Ce même Pharamp s'apprêtait à livrer au monde une descendance. Un Oeuf protégeant le petit être verrait la lumière lunaire pour premier astre. Aux côtés de la mère en plein travail, Jasmine, seule personne autorisée à franchir l'étage du bâtiment, humectait son front.
La ravissante jeune femme alternait les positions : tantôt courant d'un lavabo à l'autre pour humidifier les serviettes ; tantôt observant l'avancée de la ponte. On lui avait noté un numéro d'urgence dans le cas où l'épreuve ne se déroulerait pas comme convenu.

Au dessus de leurs têtes tournait l'ampoule du phare, imperturbable dans sa transmission du message salvateur. Un léger bruit trahissait sa présence mais les deux amies ne faisaient plus attention à ce qui pouvait leur arriver, suant déjà assez.
Toutes les fenêtres avaient été fermées pour ne laisser entrer aucun courant susceptible de fragiliser Pharamp. Il faisait chaud ; des étincelles crépitaient aux extrémités des cornes du Pokémon. On avait prévenu Jasmine que des coups de jus pouvaient la blesser ; elle n'évaluait pas le risque, n'y prêtait aucune incidence. Qui souffrait le plus ? Qu'est-ce que c'était qu'une décharge -n'en avait-elle pas subi pendant ses entraînements avec ses Magneti ?- en comparaison avec une ponte ?

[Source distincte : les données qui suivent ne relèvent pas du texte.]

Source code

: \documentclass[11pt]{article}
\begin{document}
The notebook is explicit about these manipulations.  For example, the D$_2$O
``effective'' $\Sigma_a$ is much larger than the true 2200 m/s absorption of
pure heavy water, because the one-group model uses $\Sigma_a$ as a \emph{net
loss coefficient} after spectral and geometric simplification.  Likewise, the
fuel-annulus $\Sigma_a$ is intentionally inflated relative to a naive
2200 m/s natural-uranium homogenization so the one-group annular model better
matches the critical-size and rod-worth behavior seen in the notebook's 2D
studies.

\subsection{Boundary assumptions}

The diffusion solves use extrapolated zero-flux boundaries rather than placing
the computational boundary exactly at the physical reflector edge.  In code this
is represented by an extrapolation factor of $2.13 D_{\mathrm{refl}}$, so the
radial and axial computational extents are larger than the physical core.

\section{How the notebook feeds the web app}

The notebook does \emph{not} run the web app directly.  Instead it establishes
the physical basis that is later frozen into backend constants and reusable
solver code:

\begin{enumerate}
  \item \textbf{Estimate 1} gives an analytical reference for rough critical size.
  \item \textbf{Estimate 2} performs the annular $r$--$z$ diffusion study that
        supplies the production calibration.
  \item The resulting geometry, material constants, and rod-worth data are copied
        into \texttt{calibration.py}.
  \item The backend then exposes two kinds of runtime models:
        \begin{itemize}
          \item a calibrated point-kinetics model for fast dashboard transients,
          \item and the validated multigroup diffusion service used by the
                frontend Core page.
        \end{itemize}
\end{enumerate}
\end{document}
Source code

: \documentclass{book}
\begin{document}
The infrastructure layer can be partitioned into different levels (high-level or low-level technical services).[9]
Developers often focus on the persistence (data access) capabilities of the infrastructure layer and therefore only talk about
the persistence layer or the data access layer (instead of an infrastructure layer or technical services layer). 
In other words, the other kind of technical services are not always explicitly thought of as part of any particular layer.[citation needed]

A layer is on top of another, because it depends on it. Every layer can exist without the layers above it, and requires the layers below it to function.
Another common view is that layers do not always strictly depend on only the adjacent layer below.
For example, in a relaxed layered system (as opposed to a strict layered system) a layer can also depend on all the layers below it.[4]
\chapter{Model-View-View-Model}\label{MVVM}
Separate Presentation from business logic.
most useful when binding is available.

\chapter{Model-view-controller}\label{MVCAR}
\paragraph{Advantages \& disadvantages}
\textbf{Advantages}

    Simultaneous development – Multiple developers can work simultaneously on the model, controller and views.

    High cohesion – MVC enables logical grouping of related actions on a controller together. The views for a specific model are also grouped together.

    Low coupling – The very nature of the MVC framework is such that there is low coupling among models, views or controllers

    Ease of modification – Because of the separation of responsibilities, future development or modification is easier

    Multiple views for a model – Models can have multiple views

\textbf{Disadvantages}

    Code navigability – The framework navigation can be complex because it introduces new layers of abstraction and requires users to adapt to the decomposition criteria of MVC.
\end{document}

Ce n'était pas comme si l'attaque était volontaire. Il arrivait à n'importe quel être vivant capable de se défendre de donner un coup, de frapper, de blesser durant toutes sortes de manifestation de douleurs. Si elle s'était retrouvée à la place de Phary et qu'elle devait serrer la main de quelqu'un, qui ne constaterait pas que cette étreinte serait aussi douloureuse pour celui qui tend sa main que pour celui qui la serre ? On ne lui en tiendrait pas rigueur car dans le "feu de l'action", elle ne se serait pas rendu compte de sa force. C'était le même cas pour Pharamp même s'il ne s'agissait pas de mains serrées mais de décharges électriques. Jasmine était solide, elle en verrait bien d'autres.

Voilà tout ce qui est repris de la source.